Patrick Barks 2019-01-15
Regular expressions (regex) provide a way to find patterns within strings of text. You can find the R help page for regular expressions using ?regex
.
grep(pattern, x)
returns the indices of the vector x
that match the given pattern
.
spp <- c("Polar bear",
"Grizzly bear",
"Cheetah",
"Giant panda")
# find the bears
grep("bear", spp)
## [1] 1 2
The grepl
function is similar, but returns logical values.
grepl("bear", spp)
## [1] TRUE TRUE FALSE FALSE
We could also tell grep
to return the matching values rather than their indices, as in
grep("bear", spp, value = TRUE)
## [1] "Polar bear" "Grizzly bear"
To match multiple search terms we can use the "or" symbol |
, as in
grep("bear|panda", spp, value = TRUE) # match "bear" or "panda"
## [1] "Polar bear" "Grizzly bear" "Giant panda"
There are a number of ways to make our search case-insensitive.
spp <- c("Bear", "bear", "cheetah", "Bear")

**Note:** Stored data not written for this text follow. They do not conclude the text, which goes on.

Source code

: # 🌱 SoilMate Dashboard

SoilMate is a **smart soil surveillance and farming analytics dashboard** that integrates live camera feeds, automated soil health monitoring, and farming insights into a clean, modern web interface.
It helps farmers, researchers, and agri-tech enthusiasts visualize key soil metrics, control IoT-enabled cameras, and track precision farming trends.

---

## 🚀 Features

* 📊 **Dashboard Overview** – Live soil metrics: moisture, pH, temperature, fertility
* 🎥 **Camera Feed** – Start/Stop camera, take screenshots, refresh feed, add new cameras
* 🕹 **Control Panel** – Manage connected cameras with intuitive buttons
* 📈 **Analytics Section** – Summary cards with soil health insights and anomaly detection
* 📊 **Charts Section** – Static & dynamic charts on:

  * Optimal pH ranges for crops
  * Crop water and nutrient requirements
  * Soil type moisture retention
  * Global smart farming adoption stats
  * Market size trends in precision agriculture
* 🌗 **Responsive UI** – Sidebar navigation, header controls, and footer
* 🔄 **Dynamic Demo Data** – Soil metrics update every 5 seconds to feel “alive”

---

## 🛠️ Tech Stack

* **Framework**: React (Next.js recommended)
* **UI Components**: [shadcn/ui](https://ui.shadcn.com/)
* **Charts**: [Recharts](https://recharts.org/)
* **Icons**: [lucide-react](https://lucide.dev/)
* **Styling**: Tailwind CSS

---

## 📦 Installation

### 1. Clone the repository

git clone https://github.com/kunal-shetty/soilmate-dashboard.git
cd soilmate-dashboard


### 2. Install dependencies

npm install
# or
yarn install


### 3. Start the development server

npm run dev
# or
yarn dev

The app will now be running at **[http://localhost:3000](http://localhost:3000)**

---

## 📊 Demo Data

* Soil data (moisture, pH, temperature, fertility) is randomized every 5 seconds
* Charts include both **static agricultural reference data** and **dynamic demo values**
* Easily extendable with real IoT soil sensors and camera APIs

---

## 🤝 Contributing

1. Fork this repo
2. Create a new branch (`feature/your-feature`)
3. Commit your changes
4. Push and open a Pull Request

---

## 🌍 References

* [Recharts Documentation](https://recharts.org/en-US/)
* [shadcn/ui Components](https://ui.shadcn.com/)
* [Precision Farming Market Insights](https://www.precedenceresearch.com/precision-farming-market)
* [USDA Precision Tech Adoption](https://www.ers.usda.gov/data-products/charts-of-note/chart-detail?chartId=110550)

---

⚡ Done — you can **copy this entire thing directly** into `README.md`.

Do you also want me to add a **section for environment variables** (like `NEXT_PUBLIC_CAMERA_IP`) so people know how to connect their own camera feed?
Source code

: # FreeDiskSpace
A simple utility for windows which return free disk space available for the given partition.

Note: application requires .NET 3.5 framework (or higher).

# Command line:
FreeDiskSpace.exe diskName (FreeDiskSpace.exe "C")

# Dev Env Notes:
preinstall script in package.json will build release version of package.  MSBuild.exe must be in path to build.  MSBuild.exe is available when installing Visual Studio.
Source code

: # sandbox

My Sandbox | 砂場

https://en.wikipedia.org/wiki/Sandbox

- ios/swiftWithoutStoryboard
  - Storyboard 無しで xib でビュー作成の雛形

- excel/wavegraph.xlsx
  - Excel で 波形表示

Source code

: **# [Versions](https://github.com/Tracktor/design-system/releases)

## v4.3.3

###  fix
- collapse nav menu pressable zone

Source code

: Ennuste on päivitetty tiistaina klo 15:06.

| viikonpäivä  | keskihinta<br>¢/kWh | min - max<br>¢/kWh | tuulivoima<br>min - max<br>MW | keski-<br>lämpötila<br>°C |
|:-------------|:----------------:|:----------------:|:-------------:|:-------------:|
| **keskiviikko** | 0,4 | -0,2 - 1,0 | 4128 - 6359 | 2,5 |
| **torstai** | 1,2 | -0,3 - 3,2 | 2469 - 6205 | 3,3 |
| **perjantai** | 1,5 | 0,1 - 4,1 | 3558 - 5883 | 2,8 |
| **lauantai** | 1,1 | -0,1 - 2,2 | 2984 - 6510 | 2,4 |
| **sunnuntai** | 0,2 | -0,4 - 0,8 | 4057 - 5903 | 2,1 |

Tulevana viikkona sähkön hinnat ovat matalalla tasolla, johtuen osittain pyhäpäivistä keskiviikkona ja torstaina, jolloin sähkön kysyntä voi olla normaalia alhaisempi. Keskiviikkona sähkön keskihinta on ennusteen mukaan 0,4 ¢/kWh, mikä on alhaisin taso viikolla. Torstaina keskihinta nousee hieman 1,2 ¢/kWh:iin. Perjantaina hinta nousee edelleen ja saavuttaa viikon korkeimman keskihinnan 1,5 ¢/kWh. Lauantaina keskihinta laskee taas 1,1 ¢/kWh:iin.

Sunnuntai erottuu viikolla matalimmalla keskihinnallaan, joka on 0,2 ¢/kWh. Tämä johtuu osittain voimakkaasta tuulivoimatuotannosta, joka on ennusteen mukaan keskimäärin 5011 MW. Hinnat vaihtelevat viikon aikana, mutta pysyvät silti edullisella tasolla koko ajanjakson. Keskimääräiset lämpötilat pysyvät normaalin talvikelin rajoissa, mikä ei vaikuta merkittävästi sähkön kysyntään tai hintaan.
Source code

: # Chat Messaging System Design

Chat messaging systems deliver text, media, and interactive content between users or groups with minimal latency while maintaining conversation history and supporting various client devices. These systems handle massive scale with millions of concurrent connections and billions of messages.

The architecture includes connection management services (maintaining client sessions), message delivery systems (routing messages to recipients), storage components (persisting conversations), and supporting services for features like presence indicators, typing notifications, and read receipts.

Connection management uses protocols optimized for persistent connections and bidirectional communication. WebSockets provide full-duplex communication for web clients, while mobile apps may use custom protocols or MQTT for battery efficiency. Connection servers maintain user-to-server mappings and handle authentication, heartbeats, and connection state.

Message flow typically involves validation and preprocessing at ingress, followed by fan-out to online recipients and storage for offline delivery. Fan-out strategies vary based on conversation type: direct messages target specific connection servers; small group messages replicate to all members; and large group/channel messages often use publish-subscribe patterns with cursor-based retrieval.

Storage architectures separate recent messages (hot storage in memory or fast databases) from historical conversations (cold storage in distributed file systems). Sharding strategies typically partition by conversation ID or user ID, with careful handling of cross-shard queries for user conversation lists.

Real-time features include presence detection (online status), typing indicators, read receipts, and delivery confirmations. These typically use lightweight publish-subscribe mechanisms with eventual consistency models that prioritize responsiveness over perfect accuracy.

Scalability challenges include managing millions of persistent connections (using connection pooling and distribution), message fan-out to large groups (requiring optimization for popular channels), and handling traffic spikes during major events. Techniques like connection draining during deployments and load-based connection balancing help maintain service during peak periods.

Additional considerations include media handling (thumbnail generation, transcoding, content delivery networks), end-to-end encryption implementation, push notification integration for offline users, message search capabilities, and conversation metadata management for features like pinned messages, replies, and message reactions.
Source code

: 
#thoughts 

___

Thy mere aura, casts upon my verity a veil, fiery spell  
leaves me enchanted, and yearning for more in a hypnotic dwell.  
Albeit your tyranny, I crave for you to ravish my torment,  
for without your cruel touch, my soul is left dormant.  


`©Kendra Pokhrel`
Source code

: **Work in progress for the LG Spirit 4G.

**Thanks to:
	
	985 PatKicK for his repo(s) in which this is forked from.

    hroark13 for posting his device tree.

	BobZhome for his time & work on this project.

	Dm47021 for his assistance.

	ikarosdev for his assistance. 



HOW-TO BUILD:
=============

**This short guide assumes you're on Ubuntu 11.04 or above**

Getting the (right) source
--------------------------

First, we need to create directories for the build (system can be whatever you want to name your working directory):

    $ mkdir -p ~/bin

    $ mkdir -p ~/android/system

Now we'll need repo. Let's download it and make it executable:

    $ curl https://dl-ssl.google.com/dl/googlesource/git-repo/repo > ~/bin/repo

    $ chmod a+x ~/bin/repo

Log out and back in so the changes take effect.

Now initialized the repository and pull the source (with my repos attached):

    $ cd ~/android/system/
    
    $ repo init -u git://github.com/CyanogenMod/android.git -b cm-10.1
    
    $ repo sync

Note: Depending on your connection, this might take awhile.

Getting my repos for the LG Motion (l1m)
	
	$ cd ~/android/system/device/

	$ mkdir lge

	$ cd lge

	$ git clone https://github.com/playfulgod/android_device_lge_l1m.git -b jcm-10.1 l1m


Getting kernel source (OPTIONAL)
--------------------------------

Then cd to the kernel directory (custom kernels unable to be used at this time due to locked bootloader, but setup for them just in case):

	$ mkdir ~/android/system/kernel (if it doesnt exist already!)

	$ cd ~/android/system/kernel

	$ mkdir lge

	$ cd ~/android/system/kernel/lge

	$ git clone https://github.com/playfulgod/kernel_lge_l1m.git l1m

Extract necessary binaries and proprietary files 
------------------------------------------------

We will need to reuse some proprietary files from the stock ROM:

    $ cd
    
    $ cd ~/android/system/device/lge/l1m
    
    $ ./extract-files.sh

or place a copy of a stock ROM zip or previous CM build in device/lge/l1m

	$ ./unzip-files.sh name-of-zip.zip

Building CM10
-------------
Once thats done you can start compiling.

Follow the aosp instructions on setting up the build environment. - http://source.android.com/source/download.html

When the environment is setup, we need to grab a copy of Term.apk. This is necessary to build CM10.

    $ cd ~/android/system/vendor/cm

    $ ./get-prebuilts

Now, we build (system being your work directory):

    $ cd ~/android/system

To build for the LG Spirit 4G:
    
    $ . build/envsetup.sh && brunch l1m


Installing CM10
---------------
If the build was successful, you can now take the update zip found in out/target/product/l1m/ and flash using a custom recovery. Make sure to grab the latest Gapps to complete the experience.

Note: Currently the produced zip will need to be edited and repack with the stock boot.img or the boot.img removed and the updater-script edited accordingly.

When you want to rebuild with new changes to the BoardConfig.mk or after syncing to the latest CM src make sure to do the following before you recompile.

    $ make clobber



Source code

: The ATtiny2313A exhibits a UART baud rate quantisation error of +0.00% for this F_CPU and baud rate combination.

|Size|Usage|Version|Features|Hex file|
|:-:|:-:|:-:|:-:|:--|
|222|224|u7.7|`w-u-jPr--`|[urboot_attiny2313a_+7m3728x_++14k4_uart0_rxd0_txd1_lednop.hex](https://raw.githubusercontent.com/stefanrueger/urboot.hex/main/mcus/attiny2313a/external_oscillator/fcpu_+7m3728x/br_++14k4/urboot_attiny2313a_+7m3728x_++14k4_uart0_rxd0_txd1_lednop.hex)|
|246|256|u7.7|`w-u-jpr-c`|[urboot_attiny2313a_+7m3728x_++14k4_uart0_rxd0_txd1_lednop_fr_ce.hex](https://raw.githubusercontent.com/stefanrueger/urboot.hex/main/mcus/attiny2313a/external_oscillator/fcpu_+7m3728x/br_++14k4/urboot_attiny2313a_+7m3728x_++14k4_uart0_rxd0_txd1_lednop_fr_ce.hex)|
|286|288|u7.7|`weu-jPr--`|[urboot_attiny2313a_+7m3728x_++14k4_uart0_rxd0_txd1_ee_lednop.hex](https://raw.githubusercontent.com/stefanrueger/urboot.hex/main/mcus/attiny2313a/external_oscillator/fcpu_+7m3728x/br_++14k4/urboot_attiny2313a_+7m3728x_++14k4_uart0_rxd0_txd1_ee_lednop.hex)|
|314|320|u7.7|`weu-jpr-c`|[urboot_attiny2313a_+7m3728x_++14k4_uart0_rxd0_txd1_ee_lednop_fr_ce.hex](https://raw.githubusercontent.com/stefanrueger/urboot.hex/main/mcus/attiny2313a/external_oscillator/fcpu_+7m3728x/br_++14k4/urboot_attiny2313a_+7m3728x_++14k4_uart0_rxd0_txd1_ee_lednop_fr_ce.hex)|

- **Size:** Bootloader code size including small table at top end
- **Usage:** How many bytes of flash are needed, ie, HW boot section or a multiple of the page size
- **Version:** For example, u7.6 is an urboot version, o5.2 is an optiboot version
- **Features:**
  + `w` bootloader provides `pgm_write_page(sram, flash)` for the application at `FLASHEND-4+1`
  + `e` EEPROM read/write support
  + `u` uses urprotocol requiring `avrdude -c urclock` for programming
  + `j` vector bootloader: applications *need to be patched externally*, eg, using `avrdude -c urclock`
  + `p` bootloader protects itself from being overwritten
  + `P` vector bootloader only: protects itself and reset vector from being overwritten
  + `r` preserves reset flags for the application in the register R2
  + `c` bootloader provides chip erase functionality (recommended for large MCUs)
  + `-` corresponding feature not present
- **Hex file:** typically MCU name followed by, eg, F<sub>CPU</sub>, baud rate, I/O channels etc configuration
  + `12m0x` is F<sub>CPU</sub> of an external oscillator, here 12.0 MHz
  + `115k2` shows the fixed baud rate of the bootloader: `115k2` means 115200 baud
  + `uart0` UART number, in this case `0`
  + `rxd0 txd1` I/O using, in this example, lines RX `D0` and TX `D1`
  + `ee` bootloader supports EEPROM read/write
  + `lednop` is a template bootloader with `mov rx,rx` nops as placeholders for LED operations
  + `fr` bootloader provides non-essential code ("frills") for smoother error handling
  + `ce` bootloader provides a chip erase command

grep("bear", spp, ignore.case = TRUE)
## [1] 1 2 4
grep("Bear|bear", spp)
## [1] 1 2 4
grep("[Bb]ear", spp)
## [1] 1 2 4
To match a special character within a search string, we generally need to 'escape' it with two preceding backslashes \\
.
x0 <- c("(a)", "b", "(c)")
grep("\\(", x0) # match an opening parenthesis
## [1] 1 3
x1 <- c("weather_1.csv",
"weather_2.csv",
"weather_3.csv",
"csvntf.txt",
"denmark_weather_2012.csv")
grep("weather", x1) # match "weather" anywhere
## [1] 1 2 3 5
grep("^weather", x1) # match "weather" only at start
## [1] 1 2 3
grep("csv", x1) # match "csv" anywhere
## [1] 1 2 3 4 5
grep("csv$", x1) # match "csv" only at end
## [1] 1 2 3 5
x2 <- c("bear", "bean", "bat", "boar", "beer")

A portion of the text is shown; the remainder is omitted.